The effect use in business code

import Data.Maybe
import Polysemy

myBusinessFunction :: Member Configuration r => Int -> Sem r (Either String Int)
myBusinessFunction amount = do
  maybeMinimumAmount <- fmap (fmap read) (readConf "MINIMUM_AMOUNT")
  let minimumAmount = fromMaybe 500 maybeMinimumAmount
  pure $ if amount >= minimumAmount
           then Right amount
           else Left $ show amount ++ " is lower than the minimum allowed amount " ++ show minimumAmount

This function reads the MINIMUM_AMOUNT configuration setting, or uses 500 as default value, then checks that the passed value is greater than or equal to the minimum amount.

Note: the double fmap may look weird, this is because we want to convert the resulting String to an Int but there are 2 layers to map over: IO and Maybe.

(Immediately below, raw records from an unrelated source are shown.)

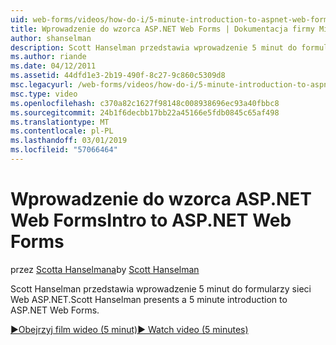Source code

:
 ```yaml
---
uid: web-forms/videos/how-do-i/5-minute-introduction-to-aspnet-web-forms
title: Wprowadzenie do wzorca ASP.NET Web Forms | Dokumentacja firmy Microsoft
author: shanselman
description: Scott Hanselman przedstawia wprowadzenie 5 minut do formularzy sieci Web ASP.NET.
ms.author: riande
ms.date: 04/12/2011
ms.assetid: 44dfd1e3-2b19-490f-8c27-9c860c5309d8
msc.legacyurl: /web-forms/videos/how-do-i/5-minute-introduction-to-aspnet-web-forms
msc.type: video
ms.openlocfilehash: c370a82c1627f98148c008938696ec93a40fbbc8
ms.sourcegitcommit: 24b1f6decbb17bb22a45166e5fdb0845c65af498
ms.translationtype: MT
ms.contentlocale: pl-PL
ms.lasthandoff: 03/01/2019
ms.locfileid: "57066464"
---
```

<a name="intro-to-aspnet-web-forms"></a><span data-ttu-id="57623-103">Wprowadzenie do wzorca ASP.NET Web Forms</span><span class="sxs-lookup"><span data-stu-id="57623-103">Intro to ASP.NET Web Forms</span></span>
====================
<span data-ttu-id="57623-104">przez [Scotta Hanselmana](https://github.com/shanselman)</span><span class="sxs-lookup"><span data-stu-id="57623-104">by [Scott Hanselman](https://github.com/shanselman)</span></span>

<span data-ttu-id="57623-105">Scott Hanselman przedstawia wprowadzenie 5 minut do formularzy sieci Web ASP.NET.</span><span class="sxs-lookup"><span data-stu-id="57623-105">Scott Hanselman presents a 5 minute introduction to ASP.NET Web Forms.</span></span>

[<span data-ttu-id="57623-106">&#9654;Obejrzyj film wideo (5 minut)</span><span class="sxs-lookup"><span data-stu-id="57623-106">&#9654; Watch video (5 minutes)</span></span>](https://channel9.msdn.com/Blogs/ASP-NET-Site-Videos/5-minute-introduction-to-aspnet-web-forms)
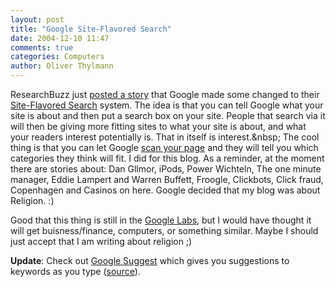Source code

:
 ```yaml
---
layout: post
title: "Google Site-Flavored Search"
date: 2004-12-10 11:47
comments: true
categories: Computers
author: Oliver Thylmann
---
```



ResearchBuzz just [posted a story](http://www.researchbuzz.org/archives/002203.shtml) that Google made some changed to their [Site-Flavored Search](http://www.google.com/services/siteflavored.html) system. The idea is that you can tell Google what your site is about and then put a search box on your site. People that search via it will then be giving more fitting sites to what your site is about, and what your readers interest potentially is. That in itself is interest.&amp;nbsp; The cool thing is that you can let Google [scan your page](http://labs.google.com/personalized/siteflavored) and they will tell you which categories they think will fit. I did for this blog. As a reminder, at the moment there are stories about: Dan Gllmor, iPods, Power Wichteln, The one minute manager, Eddie Lampert and Warren Buffett, Froogle, Clickbots, Click fraud, Copenhagen and Casinos on here. Google decided that my blog was about Religion. :)

Good that this thing is still in the [Google Labs](http://labs.google.com/), but I would have thought it will get buisness/finance, computers, or something similar. Maybe I should just accept that I am writing about religion ;)

**Update**: Check out [Google Suggest](http://www.google.com/webhp?complete=1) which gives you suggestions to keywords as you type ([source](http://www.agenturblog.de/archives/2004/12/google_suggest.php)).


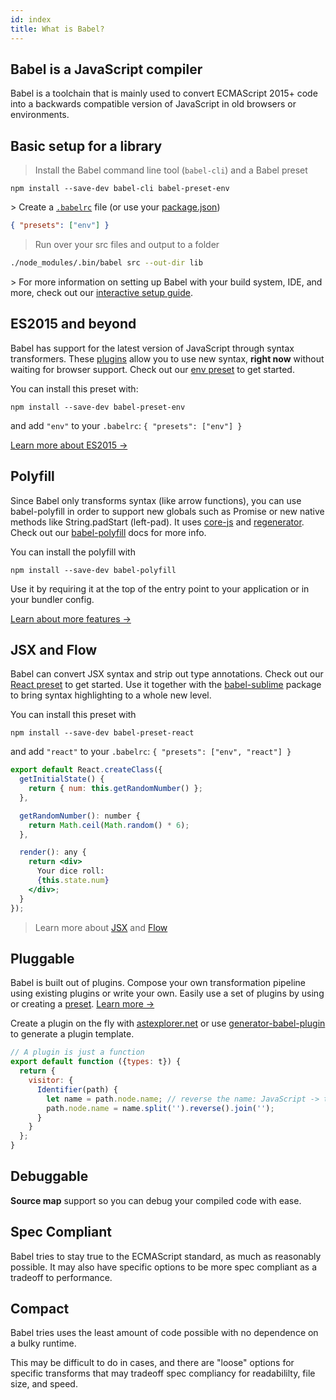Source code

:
 ```yaml
---
id: index
title: What is Babel?
---
```


## Babel is a JavaScript compiler

Babel is a toolchain that is mainly used to convert ECMAScript 2015+ code into a backwards compatible version of JavaScript in old browsers or environments.

## Basic setup for a library  

> Install the Babel command line tool (`babel-cli`) and a Babel preset

```shell
npm install --save-dev babel-cli babel-preset-env
```

\> Create a [`.babelrc`](/docs/usage/babelrc) file (or use your [package.json](/docs/usage/babelrc#use-via-packagejson))

```json
{ "presets": ["env"] }
```

> Run over your src files and output to a folder

```sh
./node_modules/.bin/babel src --out-dir lib
```

\> For more information on setting up Babel with your build system, IDE, and more, check out our [interactive setup guide](/docs/setup).

ES2015 and beyond
-----------------

Babel has support for the latest version of JavaScript through syntax transformers. These [plugins](https://babeljs.io/docs/plugins/) allow you to use new syntax, **right now** without waiting for browser support. Check out our [env preset](https://babeljs.io/docs/plugins/preset-env) to get started.

You can install this preset with:

```shell
npm install --save-dev babel-preset-env
```

and add `"env"` to your `.babelrc`: `{ "presets": ["env"] }`

[Learn more about ES2015 →](/learn-es2015/)

Polyfill
--------

Since Babel only transforms syntax (like arrow functions), you can use babel-polyfill in order to support new globals such as Promise or new native methods like String.padStart (left-pad). It uses [core-js](https://github.com/zloirock/core-js) and [regenerator](https://facebook.github.io/regenerator/). Check out our [babel-polyfill](/docs/usage/polyfill) docs for more info.

You can install the polyfill with

```shell
npm install --save-dev babel-polyfill
```

Use it by requiring it at the top of the entry point to your application or in your bundler config.

[Learn about more features →](https://github.com/zloirock/core-js#index)

JSX and Flow
------------

Babel can convert JSX syntax and strip out type annotations. Check out our [React preset](https://babeljs.io/docs/plugins/preset-react/) to get started. Use it together with the [babel-sublime](https://github.com/babel/babel-sublime) package to bring syntax highlighting to a whole new level.

You can install this preset with

```shell
npm install --save-dev babel-preset-react
```

and add `"react"` to your `.babelrc`: `{ "presets": ["env", "react"] }`

```jsx
export default React.createClass({
  getInitialState() {
    return { num: this.getRandomNumber() };
  },

  getRandomNumber(): number {
    return Math.ceil(Math.random() * 6);
  },

  render(): any {
    return <div>
      Your dice roll:
      {this.state.num}
    </div>;
  }
});
```

> Learn more about [JSX](https://facebook.github.io/jsx/) and [Flow](http://flowtype.org/)

Pluggable
---------

Babel is built out of plugins. Compose your own transformation pipeline using existing plugins or write your own. Easily use a set of plugins by using or creating a [preset](/docs/plugins/#presets). [Learn more →](/docs/plugins/)

Create a plugin on the fly with [astexplorer.net](https://astexplorer.net/#/KJ8AjD6maa) or use [generator-babel-plugin](https://github.com/babel/generator-babel-plugin) to generate a plugin template.

```javascript
// A plugin is just a function
export default function ({types: t}) {
  return {
    visitor: {
      Identifier(path) {
        let name = path.node.name; // reverse the name: JavaScript -> tpircSavaJ
        path.node.name = name.split('').reverse().join('');
      }
    }
  };
}
```

Debuggable
----------

**Source map** support so you can debug your compiled code with ease.

Spec Compliant
--------

Babel tries to stay true to the ECMAScript standard, as much as reasonably possible. It may also have specific options to be more spec compliant as a tradeoff to performance.

Compact
--------

Babel tries uses the least amount of code possible with no dependence on a bulky runtime.

This may be difficult to do in cases, and there are "loose" options for specific transforms that may tradeoff spec compliancy for readabililty, file size, and speed.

Again, the business code is not concerned with how the configuration is retrieved. Is it from an environment variable? A file? A cache? A hardcoded value? Or a combination of those? This decision is up to the interpreter!

The interpreters

This is an example of interpreter that reads from environment variables:

import System.Environment
import Polysemy

confToIO :: Member (Embed IO) r => Sem (Configuration ': r) a -> Sem r a
confToIO = interpret (\(ReadConf envVarName) -> embed $ lookupEnv envVarName)

Now let’s write a mock interpreter for our tests!

As stated in introduction, mocking means that each test gets to decide the behavior of effects. In this particular case, it means the decision of how to transform the configuration name (e.g. MINIMUM_AMOUNT) to a value (of type Maybe String) is up to each test, not to the interpreter.

Said differently, the interpreter should take as argument how to do this transformation.

In a functional language, it means: the interpreter should take as argument the function String -> Maybe String, and each test should pass such a function (the mock behavior).

confToMock :: (String -> Maybe String) -> Sem (Configuration ': r) a -> Sem r a
confToMock mockLookupEnv = interpret (\(ReadConf envVarName) -> pure $ mockLookupEnv envVarName)

And now a couple of unit tests showing how to use it:

import Test.HUnit

test_defaultMinimumAmount_lower = TestCase $
  let 
    mockLookupEnv _ = Nothing
    result = run . confToMock mockLookupEnv $ myBusinessFunction 400
  in 
    result @?= Left "400 is lower than the minimum allowed amount 500"

test_minimumAmount_greater = TestCase $
  let 
    mockLookupEnv "MINIMUM_AMOUNT" = Just "250"
    mockLookupEnv _                = Nothing
    result = run . confToMock mockLookupEnv $ myBusinessFunction 400
  in 
    result @?= Right 400

As you can see, each test provides the mocking function mockLookupEnv which is then injected in the interpreter.

You can find the full code example on my Github repo.

Conclusion

As shown in this post, testing (by mocking) is nice and inexpensive in Haskell with an effect framework like Polysemy.

The separation between effect declaration, effect use and effect interpretation is a big plus: tests only need to change the interpreter to mock effects, all other things remaining equal.

We have been using this technique for more than 6 months in my team, and we truly enjoy it. Most of us have experience with mocking techniques and frameworks in other languages (e.g. Java, JavaScript) but testing in Haskell with Polysemy is far more enjoyable, and by a long shot.

Remember: all the things shown here are loosely coupled to the testing libraries (HUnit and QuickCheck) and the effect library (Polysemy). You can achieve similar benefits with any testing or effect library that relies on the same separation of effect declaration, effect use and effect interpretation.

Enjoy testing!